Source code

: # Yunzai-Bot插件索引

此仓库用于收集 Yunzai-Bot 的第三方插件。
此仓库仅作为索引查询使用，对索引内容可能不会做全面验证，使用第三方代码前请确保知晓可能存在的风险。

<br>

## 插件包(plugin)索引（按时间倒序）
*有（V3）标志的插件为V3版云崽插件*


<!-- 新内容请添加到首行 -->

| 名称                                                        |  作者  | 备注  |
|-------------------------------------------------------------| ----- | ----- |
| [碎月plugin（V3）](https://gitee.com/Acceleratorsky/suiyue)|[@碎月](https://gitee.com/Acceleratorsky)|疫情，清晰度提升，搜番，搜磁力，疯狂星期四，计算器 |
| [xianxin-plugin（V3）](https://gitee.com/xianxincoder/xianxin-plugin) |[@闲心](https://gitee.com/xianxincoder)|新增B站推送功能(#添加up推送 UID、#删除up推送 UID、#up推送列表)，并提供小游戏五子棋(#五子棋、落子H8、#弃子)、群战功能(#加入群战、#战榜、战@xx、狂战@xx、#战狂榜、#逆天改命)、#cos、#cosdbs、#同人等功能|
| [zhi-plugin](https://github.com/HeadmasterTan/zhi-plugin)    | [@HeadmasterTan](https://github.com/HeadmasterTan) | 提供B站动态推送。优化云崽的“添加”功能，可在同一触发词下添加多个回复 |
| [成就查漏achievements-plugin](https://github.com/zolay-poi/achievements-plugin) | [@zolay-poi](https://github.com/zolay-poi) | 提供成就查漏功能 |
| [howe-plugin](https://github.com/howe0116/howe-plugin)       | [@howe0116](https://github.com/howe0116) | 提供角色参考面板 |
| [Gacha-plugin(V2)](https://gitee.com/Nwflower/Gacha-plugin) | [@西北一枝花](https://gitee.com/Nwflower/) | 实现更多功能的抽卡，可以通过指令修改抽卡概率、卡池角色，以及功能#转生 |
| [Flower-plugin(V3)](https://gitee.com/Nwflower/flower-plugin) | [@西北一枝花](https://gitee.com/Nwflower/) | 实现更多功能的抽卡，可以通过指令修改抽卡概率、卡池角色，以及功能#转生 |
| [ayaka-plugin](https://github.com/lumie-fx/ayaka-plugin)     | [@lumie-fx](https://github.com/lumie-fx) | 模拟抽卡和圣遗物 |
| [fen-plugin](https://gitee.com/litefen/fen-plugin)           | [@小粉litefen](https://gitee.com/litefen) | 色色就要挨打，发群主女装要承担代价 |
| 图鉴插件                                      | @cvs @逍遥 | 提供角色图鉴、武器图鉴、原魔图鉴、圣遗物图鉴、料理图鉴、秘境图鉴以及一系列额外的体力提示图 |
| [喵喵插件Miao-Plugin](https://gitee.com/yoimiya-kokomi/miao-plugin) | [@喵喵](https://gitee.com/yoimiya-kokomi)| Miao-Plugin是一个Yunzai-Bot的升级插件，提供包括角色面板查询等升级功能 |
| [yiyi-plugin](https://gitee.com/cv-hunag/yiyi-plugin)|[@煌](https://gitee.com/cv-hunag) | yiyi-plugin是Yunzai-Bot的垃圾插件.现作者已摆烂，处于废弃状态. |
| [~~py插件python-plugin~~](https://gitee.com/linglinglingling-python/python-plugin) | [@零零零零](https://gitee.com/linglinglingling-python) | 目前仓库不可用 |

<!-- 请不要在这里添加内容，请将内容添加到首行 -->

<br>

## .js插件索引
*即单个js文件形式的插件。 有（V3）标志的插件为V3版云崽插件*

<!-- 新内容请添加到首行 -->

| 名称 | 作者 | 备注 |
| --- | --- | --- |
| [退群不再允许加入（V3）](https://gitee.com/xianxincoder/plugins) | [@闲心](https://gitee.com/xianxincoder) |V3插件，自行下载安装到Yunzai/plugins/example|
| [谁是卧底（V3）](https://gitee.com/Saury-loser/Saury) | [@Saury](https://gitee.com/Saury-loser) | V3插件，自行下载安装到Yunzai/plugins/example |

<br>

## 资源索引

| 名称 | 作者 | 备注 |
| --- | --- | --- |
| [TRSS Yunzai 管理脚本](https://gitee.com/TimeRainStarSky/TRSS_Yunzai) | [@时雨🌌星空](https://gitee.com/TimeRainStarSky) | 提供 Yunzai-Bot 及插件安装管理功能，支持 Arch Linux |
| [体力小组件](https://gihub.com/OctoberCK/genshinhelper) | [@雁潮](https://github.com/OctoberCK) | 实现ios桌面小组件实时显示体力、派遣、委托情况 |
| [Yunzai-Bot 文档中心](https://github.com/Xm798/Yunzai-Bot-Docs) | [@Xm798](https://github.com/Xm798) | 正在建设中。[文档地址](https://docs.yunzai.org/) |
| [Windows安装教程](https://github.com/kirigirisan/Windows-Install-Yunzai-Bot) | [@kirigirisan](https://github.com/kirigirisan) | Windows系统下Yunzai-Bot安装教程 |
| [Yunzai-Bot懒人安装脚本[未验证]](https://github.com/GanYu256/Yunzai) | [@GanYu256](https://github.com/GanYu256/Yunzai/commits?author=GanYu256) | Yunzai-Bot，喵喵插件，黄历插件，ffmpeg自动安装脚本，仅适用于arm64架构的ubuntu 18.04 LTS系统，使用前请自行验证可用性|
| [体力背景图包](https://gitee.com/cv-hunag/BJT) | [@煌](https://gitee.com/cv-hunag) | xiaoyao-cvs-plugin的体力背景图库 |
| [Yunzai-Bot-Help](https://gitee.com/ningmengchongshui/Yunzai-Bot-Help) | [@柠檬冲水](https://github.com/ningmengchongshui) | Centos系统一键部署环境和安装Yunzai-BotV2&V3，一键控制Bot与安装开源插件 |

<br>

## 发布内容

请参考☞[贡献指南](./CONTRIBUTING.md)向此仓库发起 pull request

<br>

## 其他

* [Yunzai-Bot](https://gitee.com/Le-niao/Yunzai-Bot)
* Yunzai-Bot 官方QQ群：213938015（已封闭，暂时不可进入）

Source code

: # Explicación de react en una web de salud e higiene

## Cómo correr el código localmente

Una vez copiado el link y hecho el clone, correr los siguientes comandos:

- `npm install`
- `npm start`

## [Goal of the exercise]
Could you return the lines in the entries above that contain "以及功能"?

## [Completed exercise]
| [Gacha-plugin(V2)](https://gitee.com/Nwflower/Gacha-plugin) | [@西北一枝花](https://gitee.com/Nwflower/) | 实现更多功能的抽卡，可以通过指令修改抽卡概率、卡池角色，以及功能#转生 |
| [Flower-plugin(V3)](https://gitee.com/Nwflower/flower-plugin) | [@西北一枝花](https://gitee.com/Nwflower/) | 实现更多功能的抽卡，可以通过指令修改抽卡概率、卡池角色，以及功能#转生 |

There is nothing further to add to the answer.